Baptism of chaos for new terror chief
Hamas’s new leader in Gaza is even more extreme than his predecessors
HAMAS HAS elected a new, hardline leader, just as the security situation around Gaza has threatened to spiral out of control.
On Monday, Yahya Sanwar, a senior figure in the terror organisation’s military wing, took over from Hamas’s prime minister in Gaza, Ismail Haniyeh.
His election is an indication of the growing power of Hamas’s military wing in the Strip — and the corresponding weakening of its political branch.

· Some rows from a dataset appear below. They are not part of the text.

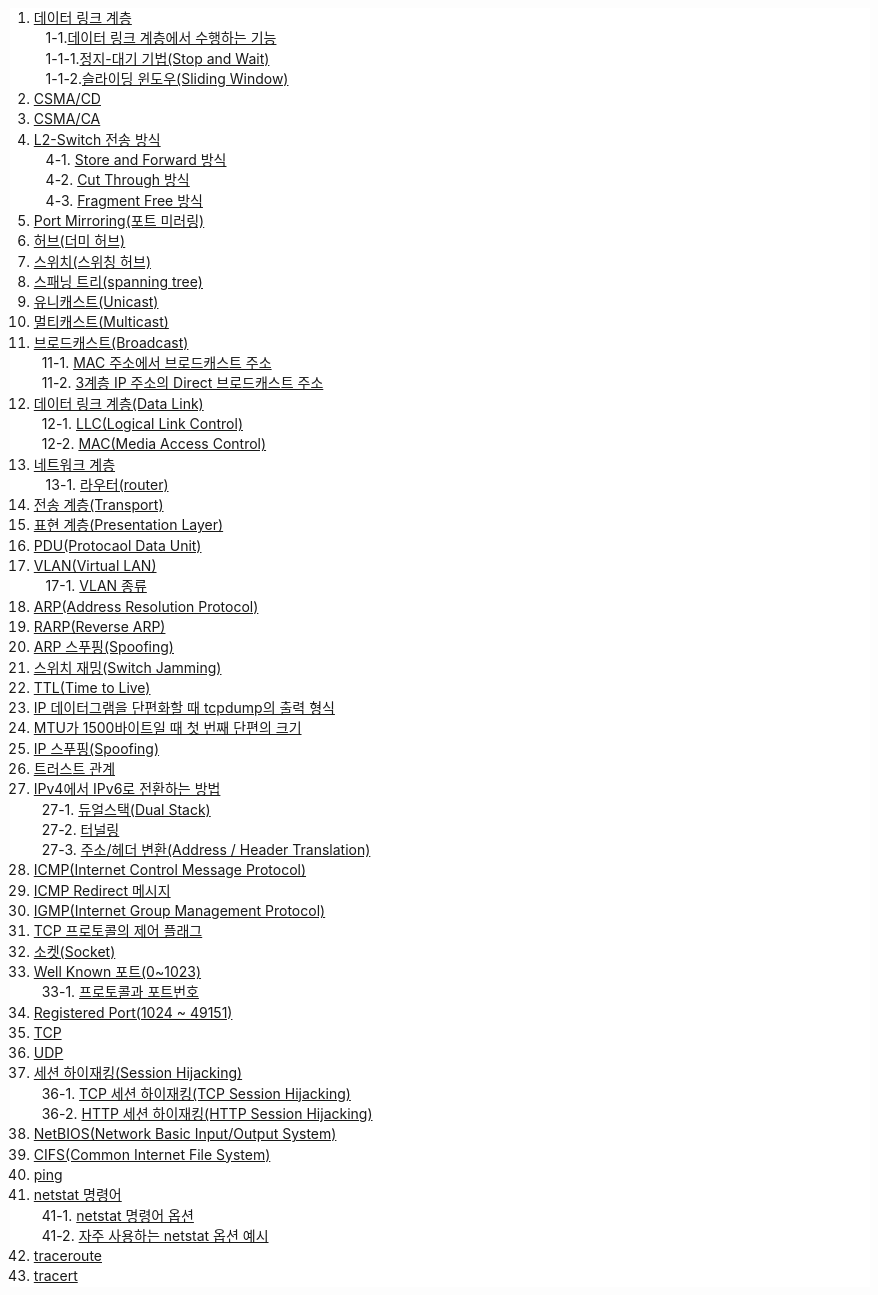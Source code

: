 1. [데이터 링크 계층](#데이터-링크-계층)<br>
   &nbsp;&nbsp; 1-1.[데이터 링크 계층에서 수행하는 기능](#데이터-링크-계층에서-수행하는-기능)<br>
   &nbsp;&nbsp; 1-1-1.[정지-대기 기법(Stop and Wait)](#정지-대기-기법stop-and-wait)<br>
   &nbsp;&nbsp; 1-1-2.[슬라이딩 윈도우(Sliding Window)](#슬라이딩-윈도우sliding-window)<br>
2. [CSMA/CD](#csmacd-carrier-sense-multiple-accesscollision-detection)<br>
3. [CSMA/CA](#csmaca-carrier-sense-multiple-accesscollision-avoidance)<br>
4. [L2-Switch 전송 방식](#l2-switch의-전송-방식)<br>
   &nbsp;&nbsp; 4-1. [Store and Forward 방식](#store-and-forward-방식)<br>
   &nbsp;&nbsp; 4-2. [Cut Through 방식](#cut-through-방식)<br>
   &nbsp;&nbsp; 4-3. [Fragment Free 방식](#fragment-free-방식)<br>
5. [Port Mirroring(포트 미러링)](#port-mirroring포트-미러링)<br>
6. [허브(더미 허브)](#허브더미-허브)<br>
7. [스위치(스위칭 허브)](#스위치스위칭-허브)<br>
8. [스패닝 트리(spanning tree)](#스패닝-트리spanning-tree)<br>
9. [유니캐스트(Unicast)](#유니캐스트unicast)<br>
10. [멀티캐스트(Multicast)](#멀티캐스트multicast)<br>
11. [브로드캐스트(Broadcast)](#브로드캐스트broadcast)<br>
    &nbsp;&nbsp;11-1. [MAC 주소에서 브로드캐스트 주소](#mac-주소에서-브로드캐스트-주소)<br>
    &nbsp;&nbsp;11-2. [3계층 IP 주소의 Direct 브로드캐스트 주소](#3계층-ip-주소의-direct-브로드캐스트-주소)<br>
12. [데이터 링크 계층(Data Link)](#데이터-링크-계층data-link)<br>
    &nbsp;&nbsp;12-1. [LLC(Logical Link Control)](#llclogical-link-control)<br>
    &nbsp;&nbsp;12-2. [MAC(Media Access Control)](#macmedia-access-control)<br>
13. [네트워크 계층](#네트워크-계층)<br>
    &nbsp;&nbsp; 13-1. [라우터(router)](#라우터router)<br>
14. [전송 계층(Transport)](#전송-계층transport)<br>
15. [표현 계층(Presentation Layer)](#표현-계층presentation-layer)<br>
16. [PDU(Protocaol Data Unit)](#pduprotocol-data-unit)<br>
17. [VLAN(Virtual LAN)](#vlanvirtual-lan)<br>
    &nbsp;&nbsp; 17-1. [VLAN 종류](#vlan-종류)<br>
18. [ARP(Address Resolution Protocol)](#arpaddress-resolution-protocol)<br>
19. [RARP(Reverse ARP)](#rarpreverse-arp)<br>
20. [ARP 스푸핑(Spoofing)](#arp-스푸핑spoofing)<br>
21. [스위치 재밍(Switch Jamming)](#스위치-재밍switch-jamming)<br>
22. [TTL(Time to Live)](#ttltime-to-live)<br>
23. [IP 데이터그램을 단편화할 때 tcpdump의 출력 형식](#ip-데이터그램을-단편화할-때-tcpdump의-출력-형식)<br>
24. [MTU가 1500바이트일 때 첫 번째 단편의 크기](#mtu가-1500바이트일-때-첫-번째-단편의-크기)<br>
25. [IP 스푸핑(Spoofing)](#ip-스푸핑spoofing)<br>
26. [트러스트 관계](#트러스트-관계)<br>
27. [IPv4에서 IPv6로 전환하는 방법](#ipv4에서-ipv6로-전환하는-방법)<br>
    &nbsp;&nbsp;27-1. [듀얼스택(Dual Stack)](#듀얼스택dual-stack)<br>
    &nbsp;&nbsp;27-2. [터널링](#터널링)<br>
    &nbsp;&nbsp;27-3. [주소/헤더 변환(Address / Header Translation)](#주소헤더-변환address--header-translation)<br>
28. [ICMP(Internet Control Message Protocol)](#icmpinternet-control-message-protocol)<br>
29. [ICMP Redirect 메시지](#icmp-redirect-메시지)<br>
30. [IGMP(Internet Group Management Protocol)](#igmpinternet-group-management-protocol)<br>
31. [TCP 프로토콜의 제어 플래그](#tcp-프로토콜의-제어-플래그)<br>
32. [소켓(Socket)](#소켓socket)<br>
33. [Well Known 포트(0~1023)](#well-known-포트0--1023)<br>
    &nbsp;&nbsp;33-1. [프로토콜과 포트번호](#프로토콜과-포트번호)<br>
34. [Registered Port(1024 ~ 49151)](#registered-port1024--49151)<br>
35. [TCP](#tcp)<br>
36. [UDP](#udp)<br>
37. [세션 하이재킹(Session Hijacking)](#세션-하이재킹session-hijacking)<br>
    &nbsp;&nbsp;36-1. [TCP 세션 하이재킹(TCP Session Hijacking)](#tcp-세션-하이재킹tcp-session-hijacking)<br>
    &nbsp;&nbsp;36-2. [HTTP 세션 하이재킹(HTTP Session Hijacking)](#http-세션-하이재킹http-session-hijacking)<br>
38. [NetBIOS(Network Basic Input/Output System)](#netbiosnetwork-basic-inputoutput-system)<br>
39. [CIFS(Common Internet File System)](#cifscommon-internet-file-systemsmbserver-message-block)<br>
40. [ping](#ping)<br>
41. [netstat 명령어](#netstat-명령어)<br>
    &nbsp;&nbsp;41-1. [netstat 명령어 옵션](#netstat-명령어-옵션)<br>
    &nbsp;&nbsp;41-2. [자주 사용하는 netstat 옵션 예시](#자주-사용하는-netstat-옵션-예시)<br>
42. [traceroute](#traceroute)<br>
43. [tracert](#tracert)<br>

Palestinians who have met Sanwar describe him as an extremist even in the context of his organisation, and he has spoken approvingly about perpetual war with Israel.
Internal rivalries aside, Hamas is engaging in another, external juggling act. Its leaders are simultaneously trying to rebuild ties with the Egyptian regime that controls the main Rafah crossing; co-operate with Daesh, which holds the arms-smuggling routes through Sinai; and re-establish the close relationship it once had with Iran.

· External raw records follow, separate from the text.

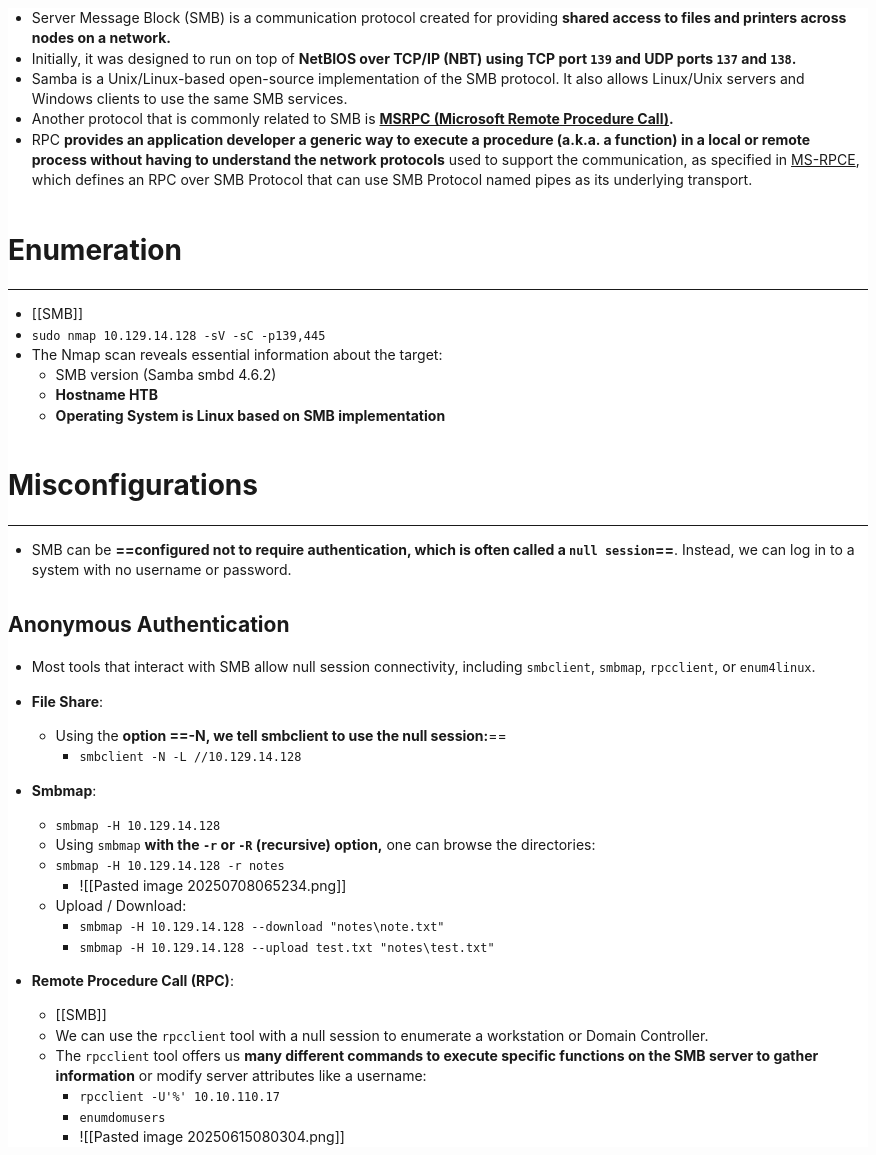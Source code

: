 - Server Message Block (SMB) is a communication protocol created for providing **shared access to files and printers across nodes on a network.** 
- Initially, it was designed to run on top of **NetBIOS over TCP/IP (NBT) using TCP port `139` and UDP ports `137` and `138`.**
- Samba is a Unix/Linux-based open-source implementation of the SMB protocol. It also allows Linux/Unix servers and Windows clients to use the same SMB services.
- Another protocol that is commonly related to SMB is **[MSRPC (Microsoft Remote Procedure Call)](https://en.wikipedia.org/wiki/Microsoft_RPC).**
- RPC **provides an application developer a generic way to execute a procedure (a.k.a. a function) in a local or remote process without having to understand the network protocols** used to support the communication, as specified in [MS-RPCE](https://docs.microsoft.com/en-us/openspecs/windows_protocols/ms-rpce/290c38b1-92fe-4229-91e6-4fc376610c15), which defines an RPC over SMB Protocol that can use SMB Protocol named pipes as its underlying transport.

# Enumeration
---
- [[SMB]]
- `sudo nmap 10.129.14.128 -sV -sC -p139,445`
- The Nmap scan reveals essential information about the target:
	- SMB version (Samba smbd 4.6.2)
	- **Hostname HTB**
	- **Operating System is Linux based on SMB implementation**

# Misconfigurations
---
- SMB can be **==configured not to require authentication, which is often called a `null session`==**. Instead, we can log in to a system with no username or password.

## Anonymous Authentication
- Most tools that interact with SMB allow null session connectivity, including `smbclient`, `smbmap`, `rpcclient`, or `enum4linux`. 

- **File Share**:
	- Using the **option ==-N, we tell smbclient to use the null session:**==
		- `smbclient -N -L //10.129.14.128`
- **Smbmap**:
	- `smbmap -H 10.129.14.128`
	- Using `smbmap` **with the `-r` or `-R` (recursive) option,** one can browse the directories:
	- `smbmap -H 10.129.14.128 -r notes`
		- ![[Pasted image 20250708065234.png]]
	- Upload / Download:
		- `smbmap -H 10.129.14.128 --download "notes\note.txt"`
		- `smbmap -H 10.129.14.128 --upload test.txt "notes\test.txt"`

- **Remote Procedure Call (RPC)**:
	- [[SMB]]
	- We can use the `rpcclient` tool with a null session to enumerate a workstation or Domain Controller.
	- The `rpcclient` tool offers us **many different commands to execute specific functions on the SMB server to gather information** or modify server attributes like a username:
		- `rpcclient -U'%' 10.10.110.17`
		- `enumdomusers`
		- ![[Pasted image 20250615080304.png]]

Meanwhile, a series of attacks last week on Israel’s southern borders have contributed to a sharp deterioration in the security situation around Gaza.

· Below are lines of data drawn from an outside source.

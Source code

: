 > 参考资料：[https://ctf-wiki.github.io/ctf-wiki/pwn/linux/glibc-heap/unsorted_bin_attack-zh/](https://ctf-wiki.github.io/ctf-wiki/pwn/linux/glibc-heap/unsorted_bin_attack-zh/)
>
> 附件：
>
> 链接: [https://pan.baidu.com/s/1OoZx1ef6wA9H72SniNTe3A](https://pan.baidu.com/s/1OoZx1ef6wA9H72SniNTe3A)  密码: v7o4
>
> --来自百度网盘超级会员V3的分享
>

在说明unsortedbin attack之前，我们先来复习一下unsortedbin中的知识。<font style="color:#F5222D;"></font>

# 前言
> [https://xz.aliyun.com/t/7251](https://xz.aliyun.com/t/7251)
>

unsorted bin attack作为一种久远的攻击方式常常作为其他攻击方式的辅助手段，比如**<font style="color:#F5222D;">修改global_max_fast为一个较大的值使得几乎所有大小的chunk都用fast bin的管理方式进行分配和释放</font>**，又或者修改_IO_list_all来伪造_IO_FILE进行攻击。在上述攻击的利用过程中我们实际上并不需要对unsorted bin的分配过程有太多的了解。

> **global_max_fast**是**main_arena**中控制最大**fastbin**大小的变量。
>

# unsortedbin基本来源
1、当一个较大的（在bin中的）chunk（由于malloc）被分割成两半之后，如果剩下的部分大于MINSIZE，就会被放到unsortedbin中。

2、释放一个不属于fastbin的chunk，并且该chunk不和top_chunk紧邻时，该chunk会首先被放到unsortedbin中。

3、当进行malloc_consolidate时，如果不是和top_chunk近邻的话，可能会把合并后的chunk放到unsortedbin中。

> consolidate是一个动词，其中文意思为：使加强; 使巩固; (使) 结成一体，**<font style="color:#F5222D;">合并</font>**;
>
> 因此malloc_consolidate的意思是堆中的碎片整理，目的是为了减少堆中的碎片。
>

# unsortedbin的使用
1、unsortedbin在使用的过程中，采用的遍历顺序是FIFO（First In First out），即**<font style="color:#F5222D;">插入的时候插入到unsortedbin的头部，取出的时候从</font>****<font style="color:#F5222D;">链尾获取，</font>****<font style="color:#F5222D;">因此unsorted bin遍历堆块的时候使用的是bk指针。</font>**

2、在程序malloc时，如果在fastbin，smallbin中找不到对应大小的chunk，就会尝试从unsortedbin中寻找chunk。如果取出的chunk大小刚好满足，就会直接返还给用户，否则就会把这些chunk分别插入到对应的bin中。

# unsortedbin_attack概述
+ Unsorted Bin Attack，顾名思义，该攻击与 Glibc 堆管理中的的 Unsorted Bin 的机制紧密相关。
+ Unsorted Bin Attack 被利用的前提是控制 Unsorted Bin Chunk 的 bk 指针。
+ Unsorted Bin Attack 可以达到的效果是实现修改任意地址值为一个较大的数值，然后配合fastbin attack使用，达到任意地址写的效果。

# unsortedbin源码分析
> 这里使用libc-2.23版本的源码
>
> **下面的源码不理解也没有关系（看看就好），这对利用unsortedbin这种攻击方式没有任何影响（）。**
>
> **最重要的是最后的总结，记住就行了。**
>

After a rocket landed in a field in southern Israel and shots were fired at an IDF patrol, Israel retaliated with attacks on Hamas targets. On Wednesday night, there was a mysterious explosion in a tunnel beneath the Gaza-Egypt border and three missiles were fired towards Eilat, which were intercepted by the Iron Dome defence system. While the only casualties in these events were Hamas members, it is believed that the rockets fired towards Israel were launched from Gaza by Salafists and from Sinai by the local branch of Daesh.
Israel officially holds Hamas responsible for any attacks launched from Gaza, but IDF chiefs believe the terror organisation is still interested in maintaining the ceasefire.
The Salafists in Gaza fired at Israel to challenge Hamas dominance and the Daesh missile attack was probably an attempt to disturb the co-operation between Cairo and Jerusalem in crushing the terrorist group in Sinai.
Despite a concerted military buildup and renewed tunnel-digging, Israel does not currently detect a Hamas interest in resuming hostilities.
There have even been tentative moves towards a deal under which Hamas would return two Israeli citizens and the bodies of two IDF soldiers in exchange for the release of Palestinian prisoners. But the conflicting interests of the various Hamas factions, as well as the increasing involvement of Iran and Daesh in Gaza, are endangering the fragile attempts at talks.
Israeli intelligence officials believe that despite the latest attack, Daesh in Sinai is still primarily focused on its local objectives: establishing a Caliphate in the peninsula and overthrowing the secular Egyptian regime. To that end, it has reinforced its ranks and is carrying out weekly attacks on Egyptian forces in Sinai and the occasional terror attack within Egypt proper.
Throughout much of 2016, Israeli and Egyptian analysts believed the local branch of Daesh was on the back foot, having lost two thirds of its men in Egyptian counter-terror operations.
Now, however, they believe Willayat (“district”, as Daesh calls its Sinai branch) has made a comeback, recruiting new fighters from local Bedouin tribes, as well as receiving new Salafist operatives from within Egypt.
It is also believed that a small number of Hamas members who oppose their movement’s ceasefire have recently defected to Daesh. The rivalry between these two Islamist movements could result in a wider conflagration.